RMIT School of Creative Media
- Parent institution: College of Design and Social Context, Royal Melbourne Institute of Technology
- Campus: RMIT Melbourne City
- Website: www.rmit.edu.au/creativemedia (archived)

= RMIT School of Creative Media =

The RMIT School of Creative Media was an Australian tertiary education school in the College of Design and Social Context (DSC) of RMIT University. The school hosted RMIT's animation, audio visual, creative writing, filmmaking, music, multimedia, photography and video games programs. It merged with the School of Applied Communication on 6 July 2009 to form the RMIT School of Media and Communication.

==Location==
The school was located in Building 94 on Cardigan Street in the "Carlton Precinct" of the RMIT Melbourne City campus, at the northern end of the Melbourne central business district.

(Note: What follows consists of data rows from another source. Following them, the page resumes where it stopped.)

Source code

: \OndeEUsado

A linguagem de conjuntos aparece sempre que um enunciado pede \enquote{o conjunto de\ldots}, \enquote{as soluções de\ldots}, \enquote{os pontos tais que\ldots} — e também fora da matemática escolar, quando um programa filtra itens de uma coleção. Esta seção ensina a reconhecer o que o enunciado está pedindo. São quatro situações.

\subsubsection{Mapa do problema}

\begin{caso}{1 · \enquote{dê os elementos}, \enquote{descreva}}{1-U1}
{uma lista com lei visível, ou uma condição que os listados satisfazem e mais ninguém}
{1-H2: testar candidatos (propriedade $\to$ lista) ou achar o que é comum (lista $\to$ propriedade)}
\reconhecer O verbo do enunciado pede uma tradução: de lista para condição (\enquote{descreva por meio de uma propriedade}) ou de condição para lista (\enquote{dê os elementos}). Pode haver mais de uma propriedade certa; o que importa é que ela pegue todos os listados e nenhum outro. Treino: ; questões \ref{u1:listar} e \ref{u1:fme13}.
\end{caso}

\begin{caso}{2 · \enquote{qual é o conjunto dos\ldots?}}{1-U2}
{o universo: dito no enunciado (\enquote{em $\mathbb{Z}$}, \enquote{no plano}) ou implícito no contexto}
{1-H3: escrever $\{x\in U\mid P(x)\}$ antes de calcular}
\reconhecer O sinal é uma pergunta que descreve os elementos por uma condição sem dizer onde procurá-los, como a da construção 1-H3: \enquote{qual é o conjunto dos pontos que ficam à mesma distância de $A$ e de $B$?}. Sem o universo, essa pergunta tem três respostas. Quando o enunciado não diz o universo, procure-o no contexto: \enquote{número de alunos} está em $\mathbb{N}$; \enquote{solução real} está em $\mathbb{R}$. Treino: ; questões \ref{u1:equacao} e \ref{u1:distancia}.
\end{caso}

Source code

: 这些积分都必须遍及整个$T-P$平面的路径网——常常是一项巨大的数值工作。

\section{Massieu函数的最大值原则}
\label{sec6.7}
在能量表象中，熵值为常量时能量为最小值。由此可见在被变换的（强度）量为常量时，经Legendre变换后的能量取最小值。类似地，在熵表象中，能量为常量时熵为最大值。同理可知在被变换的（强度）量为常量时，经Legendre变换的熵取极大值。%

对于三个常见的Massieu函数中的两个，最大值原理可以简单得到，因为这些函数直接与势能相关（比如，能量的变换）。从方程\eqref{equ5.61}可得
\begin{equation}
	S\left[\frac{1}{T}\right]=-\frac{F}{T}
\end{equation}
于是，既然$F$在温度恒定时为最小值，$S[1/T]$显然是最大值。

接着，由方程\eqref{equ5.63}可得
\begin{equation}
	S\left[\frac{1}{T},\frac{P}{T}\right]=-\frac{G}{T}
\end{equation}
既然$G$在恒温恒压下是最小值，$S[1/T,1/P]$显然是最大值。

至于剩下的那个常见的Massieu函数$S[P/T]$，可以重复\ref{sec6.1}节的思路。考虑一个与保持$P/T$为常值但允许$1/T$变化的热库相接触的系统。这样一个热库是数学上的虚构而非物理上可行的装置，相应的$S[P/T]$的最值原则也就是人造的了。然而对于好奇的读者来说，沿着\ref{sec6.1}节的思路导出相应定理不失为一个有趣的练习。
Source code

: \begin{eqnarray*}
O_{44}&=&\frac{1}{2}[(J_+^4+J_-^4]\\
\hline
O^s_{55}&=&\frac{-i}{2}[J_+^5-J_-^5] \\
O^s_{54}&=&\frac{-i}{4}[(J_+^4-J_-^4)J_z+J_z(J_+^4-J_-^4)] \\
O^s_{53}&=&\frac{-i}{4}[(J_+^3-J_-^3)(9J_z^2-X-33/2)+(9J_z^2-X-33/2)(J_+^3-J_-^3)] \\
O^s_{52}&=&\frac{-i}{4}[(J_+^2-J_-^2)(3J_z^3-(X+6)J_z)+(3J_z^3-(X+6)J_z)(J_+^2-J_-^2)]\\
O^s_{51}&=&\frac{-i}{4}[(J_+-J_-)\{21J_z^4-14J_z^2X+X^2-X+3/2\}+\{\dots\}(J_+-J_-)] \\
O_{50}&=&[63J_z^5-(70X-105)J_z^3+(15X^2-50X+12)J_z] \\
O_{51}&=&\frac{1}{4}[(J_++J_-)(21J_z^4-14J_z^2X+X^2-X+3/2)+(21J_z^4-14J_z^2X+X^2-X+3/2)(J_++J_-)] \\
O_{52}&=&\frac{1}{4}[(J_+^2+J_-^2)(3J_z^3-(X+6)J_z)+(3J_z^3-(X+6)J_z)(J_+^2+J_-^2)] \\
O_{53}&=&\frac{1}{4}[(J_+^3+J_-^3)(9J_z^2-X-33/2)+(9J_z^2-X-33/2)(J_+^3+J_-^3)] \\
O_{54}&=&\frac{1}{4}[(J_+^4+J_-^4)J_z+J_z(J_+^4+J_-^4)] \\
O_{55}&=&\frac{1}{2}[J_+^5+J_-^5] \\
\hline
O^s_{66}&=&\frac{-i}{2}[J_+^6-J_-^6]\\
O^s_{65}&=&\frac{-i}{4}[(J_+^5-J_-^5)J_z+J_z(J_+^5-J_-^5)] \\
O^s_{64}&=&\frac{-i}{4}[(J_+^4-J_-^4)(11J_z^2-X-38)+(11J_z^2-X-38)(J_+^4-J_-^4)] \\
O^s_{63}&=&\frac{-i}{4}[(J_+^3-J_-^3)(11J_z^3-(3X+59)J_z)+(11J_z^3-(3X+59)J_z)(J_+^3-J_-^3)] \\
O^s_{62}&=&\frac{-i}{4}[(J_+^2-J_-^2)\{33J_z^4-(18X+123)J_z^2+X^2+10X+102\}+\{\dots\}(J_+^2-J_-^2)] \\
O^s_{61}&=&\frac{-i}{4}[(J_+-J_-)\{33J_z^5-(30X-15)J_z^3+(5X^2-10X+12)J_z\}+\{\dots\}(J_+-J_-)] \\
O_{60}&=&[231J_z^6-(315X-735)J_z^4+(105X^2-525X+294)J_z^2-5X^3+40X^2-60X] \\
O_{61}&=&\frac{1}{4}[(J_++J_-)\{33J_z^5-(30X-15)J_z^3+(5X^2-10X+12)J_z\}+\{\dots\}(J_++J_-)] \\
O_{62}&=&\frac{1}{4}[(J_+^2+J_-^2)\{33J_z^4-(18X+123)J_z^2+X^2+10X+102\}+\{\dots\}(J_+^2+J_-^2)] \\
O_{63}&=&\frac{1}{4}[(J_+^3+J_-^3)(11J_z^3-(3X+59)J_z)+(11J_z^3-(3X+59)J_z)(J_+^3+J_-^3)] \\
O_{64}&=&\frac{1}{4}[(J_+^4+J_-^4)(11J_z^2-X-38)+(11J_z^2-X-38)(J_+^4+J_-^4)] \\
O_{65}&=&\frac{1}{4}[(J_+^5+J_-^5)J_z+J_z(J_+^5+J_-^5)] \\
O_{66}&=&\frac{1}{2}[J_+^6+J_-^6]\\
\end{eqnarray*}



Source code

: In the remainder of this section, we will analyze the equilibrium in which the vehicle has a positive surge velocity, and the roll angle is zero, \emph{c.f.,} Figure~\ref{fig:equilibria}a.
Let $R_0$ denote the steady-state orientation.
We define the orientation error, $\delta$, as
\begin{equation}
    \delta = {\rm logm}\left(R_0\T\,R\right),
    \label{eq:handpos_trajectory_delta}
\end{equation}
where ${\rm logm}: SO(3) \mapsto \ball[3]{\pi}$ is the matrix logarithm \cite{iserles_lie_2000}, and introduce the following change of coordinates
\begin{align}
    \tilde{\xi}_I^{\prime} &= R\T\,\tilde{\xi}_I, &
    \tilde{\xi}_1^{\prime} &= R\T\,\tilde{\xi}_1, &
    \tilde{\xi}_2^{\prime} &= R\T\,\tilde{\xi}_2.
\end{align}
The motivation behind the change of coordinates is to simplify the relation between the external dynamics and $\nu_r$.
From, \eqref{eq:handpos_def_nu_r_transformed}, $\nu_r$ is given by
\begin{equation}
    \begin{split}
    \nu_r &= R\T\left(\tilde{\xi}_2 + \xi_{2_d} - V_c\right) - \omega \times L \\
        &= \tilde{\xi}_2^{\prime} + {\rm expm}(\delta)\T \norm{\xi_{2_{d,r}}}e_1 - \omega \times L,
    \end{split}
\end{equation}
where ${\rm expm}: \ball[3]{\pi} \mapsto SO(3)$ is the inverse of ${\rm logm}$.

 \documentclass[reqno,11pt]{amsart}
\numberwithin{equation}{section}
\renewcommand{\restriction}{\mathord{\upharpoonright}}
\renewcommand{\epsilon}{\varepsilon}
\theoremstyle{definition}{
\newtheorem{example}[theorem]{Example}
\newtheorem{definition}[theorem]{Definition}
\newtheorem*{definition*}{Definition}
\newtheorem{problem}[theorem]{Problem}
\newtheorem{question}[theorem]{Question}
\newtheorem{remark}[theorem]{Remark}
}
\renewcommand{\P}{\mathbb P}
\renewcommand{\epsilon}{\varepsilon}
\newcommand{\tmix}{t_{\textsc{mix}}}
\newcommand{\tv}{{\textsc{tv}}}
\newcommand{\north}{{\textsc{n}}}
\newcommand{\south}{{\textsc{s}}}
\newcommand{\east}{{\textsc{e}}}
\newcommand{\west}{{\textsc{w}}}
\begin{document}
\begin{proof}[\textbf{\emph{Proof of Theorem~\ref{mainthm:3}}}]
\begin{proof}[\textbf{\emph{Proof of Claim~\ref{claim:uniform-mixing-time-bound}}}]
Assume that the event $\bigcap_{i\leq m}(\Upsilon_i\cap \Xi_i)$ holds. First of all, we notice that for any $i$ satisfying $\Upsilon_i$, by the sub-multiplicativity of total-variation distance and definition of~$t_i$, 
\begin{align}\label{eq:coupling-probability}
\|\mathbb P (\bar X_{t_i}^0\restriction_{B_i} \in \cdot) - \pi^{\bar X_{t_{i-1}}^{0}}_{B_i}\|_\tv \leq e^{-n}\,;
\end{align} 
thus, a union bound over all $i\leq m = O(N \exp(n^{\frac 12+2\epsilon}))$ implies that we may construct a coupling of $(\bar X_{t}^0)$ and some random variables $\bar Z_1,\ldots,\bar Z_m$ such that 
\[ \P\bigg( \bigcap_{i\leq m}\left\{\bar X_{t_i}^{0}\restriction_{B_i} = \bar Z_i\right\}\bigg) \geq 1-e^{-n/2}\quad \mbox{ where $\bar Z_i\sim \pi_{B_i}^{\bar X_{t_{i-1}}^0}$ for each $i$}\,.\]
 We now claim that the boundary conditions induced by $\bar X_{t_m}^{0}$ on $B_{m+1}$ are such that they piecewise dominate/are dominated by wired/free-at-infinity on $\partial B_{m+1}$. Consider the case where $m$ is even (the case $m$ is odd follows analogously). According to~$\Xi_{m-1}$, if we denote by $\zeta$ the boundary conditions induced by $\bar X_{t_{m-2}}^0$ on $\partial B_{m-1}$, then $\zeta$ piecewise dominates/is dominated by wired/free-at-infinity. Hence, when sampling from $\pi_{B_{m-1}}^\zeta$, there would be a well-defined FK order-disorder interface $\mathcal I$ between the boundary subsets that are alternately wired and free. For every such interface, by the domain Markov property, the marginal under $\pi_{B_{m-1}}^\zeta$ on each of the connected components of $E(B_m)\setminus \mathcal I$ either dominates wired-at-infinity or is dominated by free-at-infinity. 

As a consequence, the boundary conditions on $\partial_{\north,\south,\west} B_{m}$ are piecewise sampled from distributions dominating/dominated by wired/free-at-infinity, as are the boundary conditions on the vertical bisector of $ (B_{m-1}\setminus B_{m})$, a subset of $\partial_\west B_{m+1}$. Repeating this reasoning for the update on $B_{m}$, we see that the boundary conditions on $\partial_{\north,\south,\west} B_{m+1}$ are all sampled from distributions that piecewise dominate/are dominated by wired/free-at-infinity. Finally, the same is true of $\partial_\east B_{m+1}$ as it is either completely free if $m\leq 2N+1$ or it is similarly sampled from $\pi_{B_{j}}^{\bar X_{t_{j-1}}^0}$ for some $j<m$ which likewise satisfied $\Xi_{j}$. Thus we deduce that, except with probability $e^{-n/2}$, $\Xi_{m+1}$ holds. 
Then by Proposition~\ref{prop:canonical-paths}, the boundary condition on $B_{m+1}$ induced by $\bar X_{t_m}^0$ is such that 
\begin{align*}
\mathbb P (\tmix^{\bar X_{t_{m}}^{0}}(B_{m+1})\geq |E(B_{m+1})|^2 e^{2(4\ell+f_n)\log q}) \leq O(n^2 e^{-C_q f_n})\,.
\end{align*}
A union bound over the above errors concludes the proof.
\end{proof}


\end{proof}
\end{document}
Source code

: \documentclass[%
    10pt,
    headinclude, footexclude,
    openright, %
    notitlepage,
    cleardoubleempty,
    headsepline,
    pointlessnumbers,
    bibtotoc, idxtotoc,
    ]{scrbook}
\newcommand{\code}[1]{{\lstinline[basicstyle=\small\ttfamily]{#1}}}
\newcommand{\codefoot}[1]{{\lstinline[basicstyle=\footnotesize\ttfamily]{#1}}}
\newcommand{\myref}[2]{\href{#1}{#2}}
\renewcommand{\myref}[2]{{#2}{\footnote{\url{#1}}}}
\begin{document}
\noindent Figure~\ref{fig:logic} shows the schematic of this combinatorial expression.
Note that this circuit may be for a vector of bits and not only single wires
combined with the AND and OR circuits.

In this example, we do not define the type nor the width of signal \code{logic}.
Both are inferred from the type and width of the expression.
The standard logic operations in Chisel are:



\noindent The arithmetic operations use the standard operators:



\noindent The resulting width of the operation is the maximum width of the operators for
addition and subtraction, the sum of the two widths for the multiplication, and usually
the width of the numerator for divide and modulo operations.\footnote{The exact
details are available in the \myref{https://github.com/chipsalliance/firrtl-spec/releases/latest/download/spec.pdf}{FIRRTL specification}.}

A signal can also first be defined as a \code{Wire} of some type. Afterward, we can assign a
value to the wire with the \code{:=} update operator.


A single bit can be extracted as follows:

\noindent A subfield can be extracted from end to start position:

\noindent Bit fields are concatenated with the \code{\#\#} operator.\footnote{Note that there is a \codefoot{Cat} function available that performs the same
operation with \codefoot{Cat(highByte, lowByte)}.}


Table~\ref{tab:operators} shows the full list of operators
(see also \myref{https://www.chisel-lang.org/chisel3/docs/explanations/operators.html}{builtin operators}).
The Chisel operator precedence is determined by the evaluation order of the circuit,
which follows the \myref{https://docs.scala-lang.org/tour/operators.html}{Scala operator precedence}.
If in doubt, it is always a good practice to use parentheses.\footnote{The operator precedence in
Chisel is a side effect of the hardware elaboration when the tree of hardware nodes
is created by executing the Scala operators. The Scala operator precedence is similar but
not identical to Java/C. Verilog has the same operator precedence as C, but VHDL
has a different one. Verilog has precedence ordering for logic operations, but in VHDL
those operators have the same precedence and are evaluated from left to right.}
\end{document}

==Centre for Animation and Interactive Media==
The Centre for Animation and Interactive Media (AIM) is the school's postgraduate studio and production centre. It's respected both in Australia and internationally, and developed its reputation during the 1990s. AIM productions are regularly presented at international festivals, including the Cannes Film Festival, and have won awards worldwide.

==Field 36 Gallery==
The Field 36 is the RMIT School of Creative Media's exclusive gallery. The gallery has the capacity for media and electronic arts, and hosts exhibition by RMIT student and alumni as well as leading artists whose work mirrors the direction of the school. It is located in Building 36 on Swanston Street at the RMIT Melbourne City campus.

==Journals==
Second Nature: The International Journal of Creative Media is an open access, peer-reviewed online journal that was auspiced in Australia by the RMIT School of Creative Media. Second Nature explores the distinctive particulars of and interconnections between textual, visual, aural and interactive creative research and practices.